A normal deck of 52 playing cards is shuffled and 9 cards are placed face down. The first card is turned over. The player must guess whether the next card’s value will be higher or lower than the previous card’s value. Ace is low, i.e. represents the value 1.

If a value is repeated immediately, e.g. two 9′s in a row, it is neither higher nor lower and the player loses.

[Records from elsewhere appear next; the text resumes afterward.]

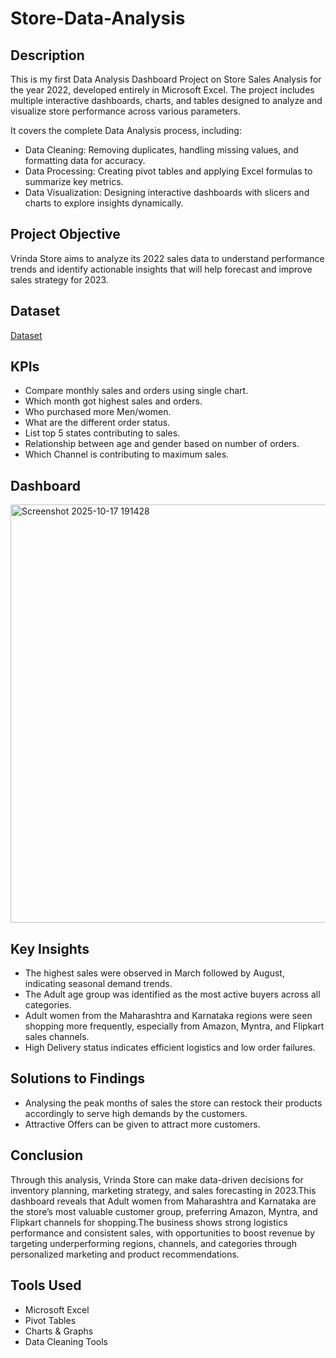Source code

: # Store-Data-Analysis
## Description
This is my first Data Analysis Dashboard Project on Store Sales Analysis for the year 2022, developed entirely in Microsoft Excel. The project includes multiple interactive dashboards, charts, and tables designed to analyze and visualize store performance across various parameters.

It covers the complete Data Analysis process, including:
- Data Cleaning: Removing duplicates, handling missing values, and formatting data for accuracy.
- Data Processing: Creating pivot tables and applying Excel formulas to summarize key metrics.
- Data Visualization: Designing interactive dashboards with slicers and charts to explore insights dynamically.

## Project Objective
Vrinda Store aims to analyze its 2022 sales data to understand performance trends and identify actionable insights that will help forecast and improve sales strategy for 2023.

## Dataset
<a href="https://github.com/RonaliS24/Store-Data-Analysis/blob/main/Case%20study%20-Store%20Data%20Analysis.xlsx">Dataset</a>

## KPIs
- Compare monthly sales and orders using single chart.
- Which month got highest sales and orders.
- Who purchased more Men/women.
- What are the different order status.
- List top 5 states contributing to sales.
- Relationship between age and gender based on number of orders.
- Which Channel is contributing to maximum sales.

## Dashboard
<img width="1681" height="669" alt="Screenshot 2025-10-17 191428" src="https://github.com/user-attachments/assets/87fbfb15-6877-42a1-8087-a057604921f6" />


## Key Insights
- The highest sales were observed in March followed by August, indicating seasonal demand trends.
- The Adult age group was identified as the most active buyers across all categories.
- Adult women from the Maharashtra and Karnataka regions were seen shopping more frequently, especially from Amazon, Myntra, and Flipkart sales channels.
- High Delivery status indicates efficient logistics and low order failures.

## Solutions to Findings
- Analysing the peak months of sales the store can restock their products accordingly to serve high demands by the customers.
- Attractive Offers can be given to attract more customers.

## Conclusion
Through this analysis, Vrinda Store can make data-driven decisions for inventory planning, marketing strategy, and sales forecasting in 2023.This dashboard reveals that Adult women from Maharashtra and Karnataka are the store’s most valuable customer group, preferring Amazon, Myntra, and Flipkart channels for shopping.The business shows strong logistics performance and consistent sales, with opportunities to boost revenue by targeting underperforming regions, channels, and categories through personalized marketing and product recommendations.

## Tools Used
- Microsoft Excel
- Pivot Tables
- Charts & Graphs
- Data Cleaning Tools




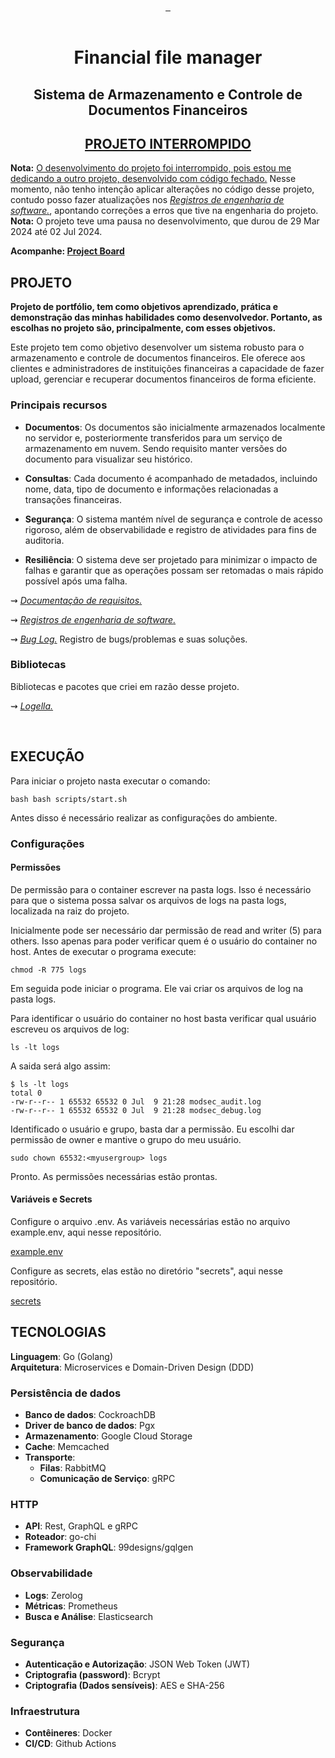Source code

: <div align="center">
<a href="#projeto" target="_blank">
    <img align="center" src="https://img.shields.io/badge/-Projeto-05122A?style=flat&logo=" alt=""/>
  </a> 
 <a href="#tecnologias">
     <img align="center" src="https://img.shields.io/badge/-Tecnologias-05122A?style=flat&logo=Tecnologias" alt=""/>  
</a>   
 <a href="#execução">
     <img align="center" src="https://img.shields.io/badge/-Execução-05122A?style=flat&logo=Execução" alt=""/>  
</a>     
</div>

<br>

<div align="center">

# Financial file manager
## Sistema de Armazenamento e Controle de Documentos Financeiros

## <u>PROJETO INTERROMPIDO</u>

</div>

**Nota:** <u>O desenvolvimento do projeto foi interrompido, pois estou me dedicando a outro projeto, desenvolvido com código fechado.</u>
Nesse momento, não tenho intenção aplicar alterações no código desse projeto, contudo posso fazer atualizações nos *<a href="./docs/registros-de-engenharia-de-software.md"> <u>Registros de engenharia de software</u>.</a>*, apontando correções a erros que tive na engenharia do projeto.   
**Nota:** O projeto teve uma pausa no desenvolvimento, que durou de 29 Mar 2024 até 02 Jul 2024.  


**Acompanhe: <a href="https://github.com/users/Lucasvmarangoni/projects/11"> Project Board</a>**

## PROJETO

**Projeto de portfólio, tem como objetivos aprendizado, prática e demonstração das minhas habilidades como desenvolvedor. Portanto, as escolhas no projeto são, principalmente, com esses objetivos.**

Este projeto tem como objetivo desenvolver um sistema robusto para o armazenamento e controle de documentos financeiros. Ele oferece aos clientes e administradores de instituições financeiras a capacidade de fazer upload, gerenciar e recuperar documentos financeiros de forma eficiente.

### Principais recursos

- **Documentos**: Os documentos são inicialmente armazenados localmente no servidor e, posteriormente transferidos para um serviço de armazenamento em nuvem. Sendo requisito manter versões do documento para visualizar seu histórico.

- **Consultas**: Cada documento é acompanhado de metadados, incluindo nome, data, tipo de documento e informações relacionadas a transações financeiras.

- **Segurança**: O sistema mantém nível de segurança e controle de acesso rigoroso, além de observabilidade e registro de atividades para fins de auditoria.

- **Resiliência**: O sistema deve ser projetado para minimizar o impacto de falhas e garantir que as operações possam ser retomadas o mais rápido possível após uma falha.

⇝ *<a href="./docs/doc-de-requisitos.md"> <u>Documentação de requisitos</u>.</a>*

⇝ *<a href="./docs/registros-de-engenharia-de-software.md"> <u>Registros de engenharia de software</u>.</a>* 

⇝ *<a href="./docs/bug-log.md"> <u>Bug Log</u>.</a>* Registro de bugs/problemas e suas soluções.

### Bibliotecas 

Bibliotecas e pacotes que criei em razão desse projeto.

⇝ *<a href="https://github.com/Lucasvmarangoni/logella"> <u>Logella</u>.</a>*


<br>

## EXECUÇÃO 

Para iniciar o projeto nasta executar o comando:

    bash bash scripts/start.sh

Antes disso é necessário realizar as configurações do ambiente.

### Configurações

#### Permissões

De permissão para o container escrever na pasta logs. Isso é necessário para que o sistema possa salvar os arquivos de logs na pasta logs, localizada na raiz do projeto.

Inicialmente pode ser necessário dar permissão de read and writer (5) para others. Isso apenas para poder verificar quem é o usuário do container no host. Antes de executar o programa execute:

    chmod -R 775 logs

Em seguida pode iniciar o programa. Ele vai criar os arquivos de log na pasta logs.

Para identificar o usuário do container no host basta verificar qual usuário escreveu os arquivos de log:

    ls -lt logs

A saida será algo assim:

    $ ls -lt logs
    total 0
    -rw-r--r-- 1 65532 65532 0 Jul  9 21:28 modsec_audit.log
    -rw-r--r-- 1 65532 65532 0 Jul  9 21:28 modsec_debug.log

Identificado o usuário e grupo, basta dar a permissão. Eu escolhi dar permissão de owner e mantive o grupo do meu usuário.

    sudo chown 65532:<myusergroup> logs

Pronto. As permissões necessárias estão prontas.

#### Variáveis e Secrets

Configure o arquivo .env. As variáveis necessárias estão no arquivo example.env, aqui nesse repositório.

<a href="https://github.com/Lucasvmarangoni/financial-file-manager/blob/main/example.env">example.env</a>

Configure as secrets, elas estão no diretório "secrets", aqui nesse repositório.

<a href="https://github.com/Lucasvmarangoni/financial-file-manager/tree/main/secrets">secrets</a>


## TECNOLOGIAS

**Linguagem**: Go (Golang) <br>
**Arquitetura**: Microservices e Domain-Driven Design (DDD) <br>

### Persistência de dados

- **Banco de dados**: CockroachDB 
- **Driver de banco de dados**: Pgx 
- **Armazenamento**: Google Cloud Storage
- **Cache**: Memcached
- **Transporte**: 
  - **Filas**: RabbitMQ 
  - **Comunicação de Serviço**: gRPC

### HTTP

- **API**: Rest, GraphQL e gRPC 
- **Roteador**: go-chi
- **Framework GraphQL**: 99designs/gqlgen

### Observabilidade

- **Logs**: Zerolog 
- **Métricas**: Prometheus 
- **Busca e Análise**: Elasticsearch

### Segurança

- **Autenticação e Autorização**: JSON Web Token (JWT)
- **Criptografia (password)**: Bcrypt
- **Criptografia (Dados sensíveis)**: AES e SHA-256

### Infraestrutura

- **Contêineres**: Docker
- **CI/CD**: Github Actions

To win, the player must make 8 correct guesses in a row, i.e. to turn all the cards over having guessed each one correctly - higher or lower.

# Analysis

First we must establish a strategy for playing this game; that is, a set of rules that you must follow depending on what cards come up. In the example pictured above, the first card is an ace, which has value 1. This is a lucky starting situation. You’d definitely say “higher”, because there are no cards with value less than 1, and you’d only lose if you were unlucky enough for the second card to be another ace. If the starting card had been a 2, you’d still say “higher” because there are only 7 cards out of the remaining 51 which would make you lose: the four aces and the remaining three 2′s. Similarly, if the first card had been a Queen, you’d say “lower” because it’s much more likely to be lower than higher.

The strategy, then, is to choose the direction that has the greater number of possibilities. (There is an occasional situation, often with a 7, where there are equal number of cards higher and lower; in this case it doesn’t matter which direction you choose, but for consistency we’ll opt to go with “higher” when this situation arises.)

With this strategy all players are equally skilled, and the problem boils down to working out how many of the permutations, out of all the possible permutations of 9 cards from a pack of 52, are winning ones. (A permutation is an ordered set of cards.) But the numbers are still astronomical; there are *52!/(52-9)!* permutations of 9 cards from a pack of 52. **That’s over a million billion permutations.**

In** **order to understand how the numbers work here, it is, as always, important to consider a simpler version of the problem. Therefore in this post, instead of using a whole pack, we’ll just use one suit.

# Single-Suit Higher or Lower

This version is much simpler because you can never have a repeated value, and that makes a big difference! We’re now *only* dealing with 13!/(13-9)!, or **just shy of 260 million, permutations of 9 cards**. Incredibly, this is actually a manageable number.

The first thing to recognise is that the first card could be any of the 13 possible values. There’s a 1/13 chance of it being any particular one of them. We will try to find a formula for the probability of correctly guessing the second card, then find a formula for correctly guessing the second AND third cards, and finally a formula for correctly guessing the second, third AND fourth cards. This will give us enough information to identify all the patterns and allow us to confidently predict the formula for the probability for making 8 out of 8 correct guesses.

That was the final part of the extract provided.